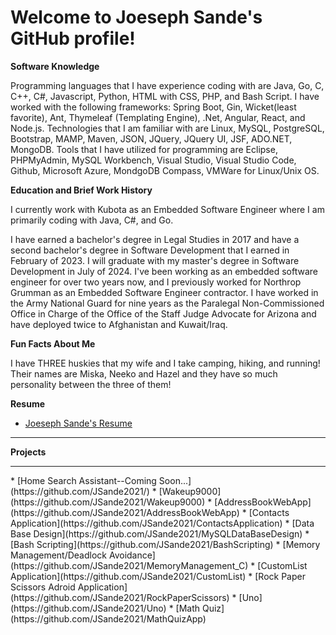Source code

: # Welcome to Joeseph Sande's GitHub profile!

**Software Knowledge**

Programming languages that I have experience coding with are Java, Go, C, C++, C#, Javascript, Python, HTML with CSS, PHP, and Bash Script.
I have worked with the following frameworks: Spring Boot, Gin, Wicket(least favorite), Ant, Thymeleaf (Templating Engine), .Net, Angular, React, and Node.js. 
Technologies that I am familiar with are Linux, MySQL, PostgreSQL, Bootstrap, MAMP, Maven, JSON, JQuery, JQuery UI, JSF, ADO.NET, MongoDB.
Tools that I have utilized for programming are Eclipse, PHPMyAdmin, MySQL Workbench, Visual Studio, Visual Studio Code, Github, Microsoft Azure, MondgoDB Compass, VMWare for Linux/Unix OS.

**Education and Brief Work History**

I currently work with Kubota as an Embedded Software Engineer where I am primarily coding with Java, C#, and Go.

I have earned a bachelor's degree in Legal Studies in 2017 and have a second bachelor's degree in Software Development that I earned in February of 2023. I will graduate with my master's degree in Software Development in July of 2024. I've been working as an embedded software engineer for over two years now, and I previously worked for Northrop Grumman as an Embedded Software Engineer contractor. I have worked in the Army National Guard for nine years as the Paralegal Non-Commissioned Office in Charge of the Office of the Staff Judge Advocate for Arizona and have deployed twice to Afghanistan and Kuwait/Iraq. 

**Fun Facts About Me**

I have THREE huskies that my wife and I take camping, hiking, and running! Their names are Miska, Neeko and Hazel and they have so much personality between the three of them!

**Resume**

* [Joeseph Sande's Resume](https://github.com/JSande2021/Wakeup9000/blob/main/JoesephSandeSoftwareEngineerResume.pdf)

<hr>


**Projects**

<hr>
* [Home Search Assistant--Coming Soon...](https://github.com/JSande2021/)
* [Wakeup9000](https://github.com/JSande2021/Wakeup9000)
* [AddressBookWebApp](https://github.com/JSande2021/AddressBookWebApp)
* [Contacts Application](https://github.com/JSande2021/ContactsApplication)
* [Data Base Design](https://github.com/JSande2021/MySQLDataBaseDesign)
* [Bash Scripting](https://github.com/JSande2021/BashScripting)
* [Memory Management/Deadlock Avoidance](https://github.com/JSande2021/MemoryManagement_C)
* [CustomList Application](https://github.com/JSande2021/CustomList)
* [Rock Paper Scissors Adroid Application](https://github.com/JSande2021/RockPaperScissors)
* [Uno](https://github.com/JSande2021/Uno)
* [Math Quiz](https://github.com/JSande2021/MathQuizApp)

+ + + + +

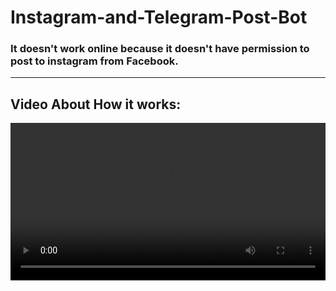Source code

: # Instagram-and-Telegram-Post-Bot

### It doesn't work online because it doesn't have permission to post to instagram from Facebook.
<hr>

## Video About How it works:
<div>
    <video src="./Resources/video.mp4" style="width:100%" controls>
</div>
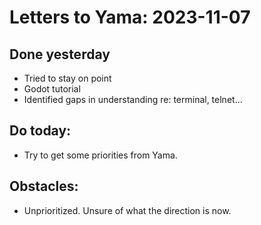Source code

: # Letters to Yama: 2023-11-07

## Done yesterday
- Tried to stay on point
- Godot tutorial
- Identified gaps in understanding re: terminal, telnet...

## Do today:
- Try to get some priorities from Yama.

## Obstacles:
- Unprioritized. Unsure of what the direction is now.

+ + + + +

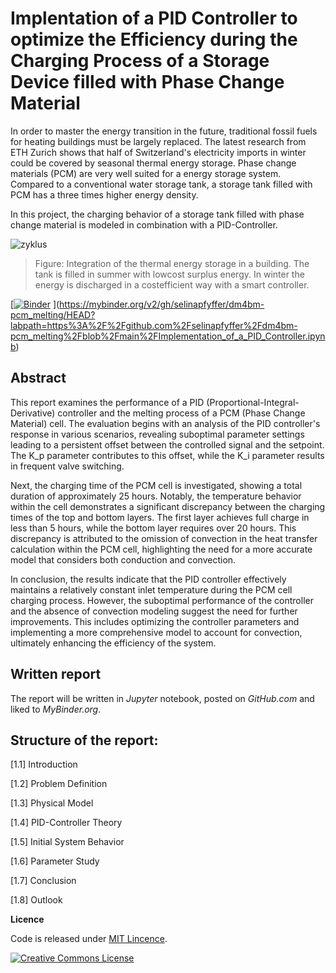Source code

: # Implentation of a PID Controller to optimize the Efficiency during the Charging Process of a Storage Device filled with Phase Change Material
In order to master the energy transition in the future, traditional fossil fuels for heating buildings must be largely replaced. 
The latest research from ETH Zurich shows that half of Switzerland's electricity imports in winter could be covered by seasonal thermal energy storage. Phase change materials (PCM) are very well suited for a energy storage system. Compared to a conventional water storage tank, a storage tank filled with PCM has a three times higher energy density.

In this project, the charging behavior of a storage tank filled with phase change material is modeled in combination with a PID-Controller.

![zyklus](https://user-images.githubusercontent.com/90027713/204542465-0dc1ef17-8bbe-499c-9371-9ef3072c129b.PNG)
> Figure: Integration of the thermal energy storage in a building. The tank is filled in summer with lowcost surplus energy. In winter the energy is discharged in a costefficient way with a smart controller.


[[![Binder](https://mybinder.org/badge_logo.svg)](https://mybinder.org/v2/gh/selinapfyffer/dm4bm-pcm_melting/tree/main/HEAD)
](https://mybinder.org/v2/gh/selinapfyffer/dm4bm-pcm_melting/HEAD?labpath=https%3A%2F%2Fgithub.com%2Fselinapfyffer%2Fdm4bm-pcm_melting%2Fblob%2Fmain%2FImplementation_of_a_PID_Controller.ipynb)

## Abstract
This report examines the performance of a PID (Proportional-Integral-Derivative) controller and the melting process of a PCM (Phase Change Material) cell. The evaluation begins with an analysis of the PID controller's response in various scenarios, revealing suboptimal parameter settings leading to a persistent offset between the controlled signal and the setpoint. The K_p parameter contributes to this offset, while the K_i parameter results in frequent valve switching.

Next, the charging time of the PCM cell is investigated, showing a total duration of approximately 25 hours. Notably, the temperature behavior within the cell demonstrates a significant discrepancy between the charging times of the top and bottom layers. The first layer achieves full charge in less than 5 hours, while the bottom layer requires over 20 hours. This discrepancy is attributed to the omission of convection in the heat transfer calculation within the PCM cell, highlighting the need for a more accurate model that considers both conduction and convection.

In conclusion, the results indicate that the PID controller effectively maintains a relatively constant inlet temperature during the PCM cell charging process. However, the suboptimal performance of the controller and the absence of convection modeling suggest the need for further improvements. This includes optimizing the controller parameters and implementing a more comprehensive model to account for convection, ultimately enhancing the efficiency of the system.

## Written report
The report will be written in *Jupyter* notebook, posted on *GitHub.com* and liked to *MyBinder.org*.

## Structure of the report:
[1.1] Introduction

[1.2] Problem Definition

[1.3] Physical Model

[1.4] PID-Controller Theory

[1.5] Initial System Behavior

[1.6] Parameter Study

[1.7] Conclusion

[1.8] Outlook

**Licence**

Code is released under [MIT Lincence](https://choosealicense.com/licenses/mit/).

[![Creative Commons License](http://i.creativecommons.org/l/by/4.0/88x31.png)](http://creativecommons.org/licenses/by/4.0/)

+ + + + +

**WHAT THE EXERCISE ASKS**: Copy out the lines above that hold the string "Yama".

**TASK RESULT**:
: # Letters to Yama: 2023-11-07
- Try to get some priorities from Yama.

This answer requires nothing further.